Oleh Tigor Munthe (terbit di Metro Siantar Edisi Oktober 2008)

Salah satu ‘sosok’ seram dan menakutkan dalam pelaksanaan pemilihan umum kepala daerah, legislatif dan presiden di negara ini adalah kehadiran golongan putih atau Golput. Dia seram karena selalu tampil dengan angka-angka menakjubkan yang kemudian mampu berkompetisi dengan angka para pemenang yang ditetapkan. Sebuah indikasi jika gelaran pemilu itu tidak dilegitimasi rakyat sepenuhnya. Bukankah cukup menakutkan?


Fakta golput selalu luput dari amatan kontestan pemilihan. Partai politik dalam kontes Pemilu Legislatif dalam sejarah berulang kerap lebih heboh asyik dengan dirinya sendiri, soal jualan visi dan misi, koar-koari program dan sodor-sodori caleg. Malangnya semua dalam wadah dangkal dan basi, tanpa isi dan amunisi bernyali.

Tingkah serupa tampak pada sosok kandidat-kandidat kepala daerah yang bernafsu menjadi pemimpin eksekutif daerah. Dengan trik, strategi usang dan afkir, kelompok yang satu ini berlenggok di jerih pemasaran apakah soal “ketokohan” kandidat, apakah soal program jika kelak duduk di kursi empuk, apakah soal membangun rakyat atau kuburi penyakit-penyakit yang hambat rakyat menikmati kemajuan. Tapi kesemuanya, sekali lagi, dangkal dan tak berisi, bahkan belakangan cuma ingkari hati rakyat.

Itu barangkali mengapa banyak orang atau rakyat yang disuruh memilih atau terpaksa memilih karena disesaki uang dan sembako, kemudian berhenti untuk tidak salurkan hak pilih. Karena siapa bilang rakyat miskin atau rakyat yang didata dan dipaksa didata untuk memilih adalah bodoh lalu gampang disuapi dengan materi usai menabur janji.

Ini sebuah fakta amat sangat kuat, banyak rakyat ketika hari pemilihan dilangsungkan memilih untuk tidak memilih, lebih memilih untuk mengerjakan pekerjaan sehari-hari, menarik beca, berjualan keliling, berladang atau berjualan nasi. Dalam benak rakyat barangkali terpatri, memilih kayaknya sama saja dengan tidak memilih. Kerana pertanyaannya : Adakah yang bertambah atau berubah maju dalam 5-10 tahun terakhir, ketika suara dan hati untuk memilih diarahkan ke kertas di bilik suara yang berisi gambar dan nomor pada kandidat atau partai politik?

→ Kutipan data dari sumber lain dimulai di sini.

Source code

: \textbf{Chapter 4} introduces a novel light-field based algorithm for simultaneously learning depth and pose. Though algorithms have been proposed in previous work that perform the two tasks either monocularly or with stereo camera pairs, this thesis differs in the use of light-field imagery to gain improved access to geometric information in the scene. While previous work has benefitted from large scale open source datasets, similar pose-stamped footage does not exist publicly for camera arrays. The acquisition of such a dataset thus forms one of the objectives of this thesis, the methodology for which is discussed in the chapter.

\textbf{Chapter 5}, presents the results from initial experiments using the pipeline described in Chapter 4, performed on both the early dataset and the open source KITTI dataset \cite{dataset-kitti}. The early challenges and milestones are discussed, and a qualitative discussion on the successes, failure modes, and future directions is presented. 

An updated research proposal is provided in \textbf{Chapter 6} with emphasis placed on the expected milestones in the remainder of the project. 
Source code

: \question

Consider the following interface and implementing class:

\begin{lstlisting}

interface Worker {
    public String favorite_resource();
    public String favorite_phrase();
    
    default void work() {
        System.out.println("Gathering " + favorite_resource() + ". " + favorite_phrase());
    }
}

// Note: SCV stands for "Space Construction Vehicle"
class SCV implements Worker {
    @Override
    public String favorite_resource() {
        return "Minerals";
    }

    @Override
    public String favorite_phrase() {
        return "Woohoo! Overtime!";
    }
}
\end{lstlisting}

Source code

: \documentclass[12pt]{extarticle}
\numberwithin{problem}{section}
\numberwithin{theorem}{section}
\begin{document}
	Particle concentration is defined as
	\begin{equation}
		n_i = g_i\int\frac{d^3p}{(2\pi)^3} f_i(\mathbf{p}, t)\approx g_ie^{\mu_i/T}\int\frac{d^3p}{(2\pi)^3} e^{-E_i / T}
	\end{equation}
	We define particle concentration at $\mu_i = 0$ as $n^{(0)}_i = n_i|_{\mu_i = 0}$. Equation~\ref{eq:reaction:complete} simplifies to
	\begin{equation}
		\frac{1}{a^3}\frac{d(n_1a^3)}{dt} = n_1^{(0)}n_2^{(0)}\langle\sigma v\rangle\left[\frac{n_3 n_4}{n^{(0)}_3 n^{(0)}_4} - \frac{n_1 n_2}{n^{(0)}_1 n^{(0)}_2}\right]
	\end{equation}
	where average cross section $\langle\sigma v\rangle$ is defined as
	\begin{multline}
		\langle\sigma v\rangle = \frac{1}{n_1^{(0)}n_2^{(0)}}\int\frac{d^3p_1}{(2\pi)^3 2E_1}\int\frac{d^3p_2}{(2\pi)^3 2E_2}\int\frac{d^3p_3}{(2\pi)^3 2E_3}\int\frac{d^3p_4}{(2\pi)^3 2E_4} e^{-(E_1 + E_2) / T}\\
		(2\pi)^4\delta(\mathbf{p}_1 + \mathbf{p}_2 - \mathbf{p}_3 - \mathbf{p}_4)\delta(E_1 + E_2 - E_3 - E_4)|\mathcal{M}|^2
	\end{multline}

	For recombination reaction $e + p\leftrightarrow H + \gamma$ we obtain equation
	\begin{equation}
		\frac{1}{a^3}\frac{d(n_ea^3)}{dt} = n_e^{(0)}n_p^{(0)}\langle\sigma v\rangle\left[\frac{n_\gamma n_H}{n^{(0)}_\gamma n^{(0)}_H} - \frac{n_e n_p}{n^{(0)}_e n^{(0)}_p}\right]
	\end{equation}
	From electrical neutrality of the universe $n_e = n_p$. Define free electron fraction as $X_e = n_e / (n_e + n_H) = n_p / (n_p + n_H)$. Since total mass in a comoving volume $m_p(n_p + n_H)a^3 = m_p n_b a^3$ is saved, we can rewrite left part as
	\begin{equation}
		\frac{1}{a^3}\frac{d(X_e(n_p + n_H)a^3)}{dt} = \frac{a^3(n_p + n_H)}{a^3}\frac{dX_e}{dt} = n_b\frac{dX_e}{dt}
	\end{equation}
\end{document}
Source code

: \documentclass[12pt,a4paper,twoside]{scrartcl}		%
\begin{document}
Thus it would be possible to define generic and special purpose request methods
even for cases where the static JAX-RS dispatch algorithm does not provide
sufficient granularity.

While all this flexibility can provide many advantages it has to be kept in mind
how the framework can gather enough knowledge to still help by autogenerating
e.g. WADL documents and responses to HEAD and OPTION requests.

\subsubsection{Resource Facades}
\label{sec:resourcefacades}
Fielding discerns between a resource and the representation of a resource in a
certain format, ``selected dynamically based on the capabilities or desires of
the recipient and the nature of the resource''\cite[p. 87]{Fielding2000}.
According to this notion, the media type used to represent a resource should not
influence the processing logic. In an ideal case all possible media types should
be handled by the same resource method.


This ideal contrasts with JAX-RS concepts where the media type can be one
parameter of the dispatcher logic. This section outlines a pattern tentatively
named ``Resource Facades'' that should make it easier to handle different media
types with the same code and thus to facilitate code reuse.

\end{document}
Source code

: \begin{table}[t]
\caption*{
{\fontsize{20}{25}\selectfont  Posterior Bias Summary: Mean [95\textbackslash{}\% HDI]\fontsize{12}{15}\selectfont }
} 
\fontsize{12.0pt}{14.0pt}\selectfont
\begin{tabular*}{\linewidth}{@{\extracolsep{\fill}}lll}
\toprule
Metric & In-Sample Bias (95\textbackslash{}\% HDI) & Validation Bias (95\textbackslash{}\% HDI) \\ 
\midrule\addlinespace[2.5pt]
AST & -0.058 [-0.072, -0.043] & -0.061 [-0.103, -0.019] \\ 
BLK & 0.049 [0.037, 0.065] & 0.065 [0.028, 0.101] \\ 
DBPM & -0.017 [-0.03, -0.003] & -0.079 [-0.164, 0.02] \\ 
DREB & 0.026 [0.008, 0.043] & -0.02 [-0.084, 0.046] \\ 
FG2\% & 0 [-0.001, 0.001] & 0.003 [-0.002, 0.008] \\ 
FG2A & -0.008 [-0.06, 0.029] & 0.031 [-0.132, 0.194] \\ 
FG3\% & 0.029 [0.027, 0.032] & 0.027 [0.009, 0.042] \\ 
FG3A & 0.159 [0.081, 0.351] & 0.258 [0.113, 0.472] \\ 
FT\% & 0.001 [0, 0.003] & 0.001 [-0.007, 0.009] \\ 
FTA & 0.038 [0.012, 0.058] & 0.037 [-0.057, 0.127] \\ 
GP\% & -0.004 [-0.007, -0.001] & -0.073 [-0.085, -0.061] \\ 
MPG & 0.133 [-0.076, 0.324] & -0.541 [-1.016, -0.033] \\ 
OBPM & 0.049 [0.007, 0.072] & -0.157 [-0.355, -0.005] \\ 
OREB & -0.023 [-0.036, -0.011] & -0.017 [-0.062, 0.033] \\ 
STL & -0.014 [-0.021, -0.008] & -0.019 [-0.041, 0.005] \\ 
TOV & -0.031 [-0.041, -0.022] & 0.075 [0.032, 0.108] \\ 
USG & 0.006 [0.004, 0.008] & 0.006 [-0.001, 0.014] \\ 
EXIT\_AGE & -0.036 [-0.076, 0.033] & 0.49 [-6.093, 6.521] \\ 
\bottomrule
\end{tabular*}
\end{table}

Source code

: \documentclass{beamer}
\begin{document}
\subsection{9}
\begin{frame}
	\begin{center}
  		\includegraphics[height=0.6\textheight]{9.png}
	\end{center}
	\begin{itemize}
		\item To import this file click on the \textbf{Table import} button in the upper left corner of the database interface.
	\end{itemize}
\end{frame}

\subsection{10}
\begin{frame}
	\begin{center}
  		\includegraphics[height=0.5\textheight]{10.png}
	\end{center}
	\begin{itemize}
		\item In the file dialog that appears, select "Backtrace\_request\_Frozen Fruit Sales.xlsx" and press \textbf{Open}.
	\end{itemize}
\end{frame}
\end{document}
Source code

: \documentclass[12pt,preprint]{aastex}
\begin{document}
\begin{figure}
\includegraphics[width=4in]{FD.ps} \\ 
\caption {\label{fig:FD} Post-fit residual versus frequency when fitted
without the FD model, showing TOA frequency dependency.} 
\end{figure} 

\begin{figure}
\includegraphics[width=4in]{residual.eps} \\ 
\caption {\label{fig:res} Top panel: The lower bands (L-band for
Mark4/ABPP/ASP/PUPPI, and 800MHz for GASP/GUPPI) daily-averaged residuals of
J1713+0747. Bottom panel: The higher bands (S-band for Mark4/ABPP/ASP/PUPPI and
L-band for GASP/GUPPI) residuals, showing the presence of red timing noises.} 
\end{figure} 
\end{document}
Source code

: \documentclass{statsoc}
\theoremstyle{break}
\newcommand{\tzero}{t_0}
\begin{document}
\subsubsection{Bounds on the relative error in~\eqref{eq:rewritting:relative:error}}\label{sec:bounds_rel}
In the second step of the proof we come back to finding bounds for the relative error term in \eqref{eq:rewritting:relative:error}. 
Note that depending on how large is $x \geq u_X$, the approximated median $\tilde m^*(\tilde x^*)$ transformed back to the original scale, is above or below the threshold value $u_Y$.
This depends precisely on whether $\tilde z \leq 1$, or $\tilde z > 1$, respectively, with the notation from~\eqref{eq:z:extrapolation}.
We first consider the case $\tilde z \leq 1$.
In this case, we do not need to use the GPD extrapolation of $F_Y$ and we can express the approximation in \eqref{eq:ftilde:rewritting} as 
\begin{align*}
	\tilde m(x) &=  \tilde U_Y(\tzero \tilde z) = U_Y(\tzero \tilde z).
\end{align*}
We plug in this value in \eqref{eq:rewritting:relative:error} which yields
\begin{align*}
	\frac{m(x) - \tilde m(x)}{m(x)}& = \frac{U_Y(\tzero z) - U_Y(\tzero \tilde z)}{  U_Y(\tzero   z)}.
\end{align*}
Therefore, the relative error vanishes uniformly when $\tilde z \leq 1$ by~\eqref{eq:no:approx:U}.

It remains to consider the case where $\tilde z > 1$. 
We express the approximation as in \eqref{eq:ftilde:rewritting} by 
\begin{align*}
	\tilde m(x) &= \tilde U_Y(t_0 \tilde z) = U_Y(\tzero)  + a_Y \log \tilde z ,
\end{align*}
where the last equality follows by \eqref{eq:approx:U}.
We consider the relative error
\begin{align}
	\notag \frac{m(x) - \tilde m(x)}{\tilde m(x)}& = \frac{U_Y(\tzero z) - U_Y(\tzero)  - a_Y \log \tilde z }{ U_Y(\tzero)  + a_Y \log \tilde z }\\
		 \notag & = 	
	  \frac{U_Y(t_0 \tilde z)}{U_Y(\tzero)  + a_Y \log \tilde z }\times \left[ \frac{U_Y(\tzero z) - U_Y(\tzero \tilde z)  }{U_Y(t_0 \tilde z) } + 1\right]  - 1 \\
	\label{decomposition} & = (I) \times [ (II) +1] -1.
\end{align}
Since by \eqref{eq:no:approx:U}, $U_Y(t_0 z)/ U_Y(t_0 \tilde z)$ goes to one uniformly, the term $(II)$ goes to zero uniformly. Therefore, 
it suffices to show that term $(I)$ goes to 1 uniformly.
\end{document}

Lantas datanglah gugatan atau tudingan sejumlah pengamat dan politisi yang sebut jika golput adalah sikap yang salah, dosa bahkan haram, karena dianggap tidak mau tahu dengan kemajuan bangsa ini. Mereka sebut, dengan tidak menyalurkan hak politik atau golput berarti tidak berkeinginan untuk mengubah bangsa ini ke aras yang lebih baik.

Tapi siapa berani sangkal, jika kelompok minoritas di negara ini, yakni para figur yang duduk di legislatif (DPR, DPRD) dan pemerintahan, lebih korup, lebih amoral, lebih apolitis dan lebih tak berkeinginan mengubah negara ini ke aras yang lebih baik, dengan kapitalisasi jabatan yang disandangnya atau dengan gurita KKN misalnya, dibanding kelompok mayoritas yakni rakyat pemilih yang terus-terusan berjuang memperbaiki hidupnya?

Fakta Sebab Golput

Meski tidak harus sebut rakyat golput sebagai hantu pemilu sangkin seramnya, tetapi postur rendahnya partsipasi politik rakyat tidak harus disudutkan dengan stigma-stigma miring atau nada mengancam, dengan menyebut golput adalah dosa atau haram misalnya. Fokus yang dikeringati siapapun sejatinya adalah cari akar golput lalu entaskan.

Sebutlah diantaranya :

-Penyelenggara Pemilu kurang serius dan intens lenyapkan atau minimalkan golput. Sejauh ini, hampir seluruh elemen dan instrumen pemilu tampak hanya sekedarnya dalam membangunkan partisipasi politik rakyat. Topeng sosialisasi yang digadang-gadang tidak terlihat bergreget. Selain rendah dana, rendah frekuensi juga rendah bobot dan isi.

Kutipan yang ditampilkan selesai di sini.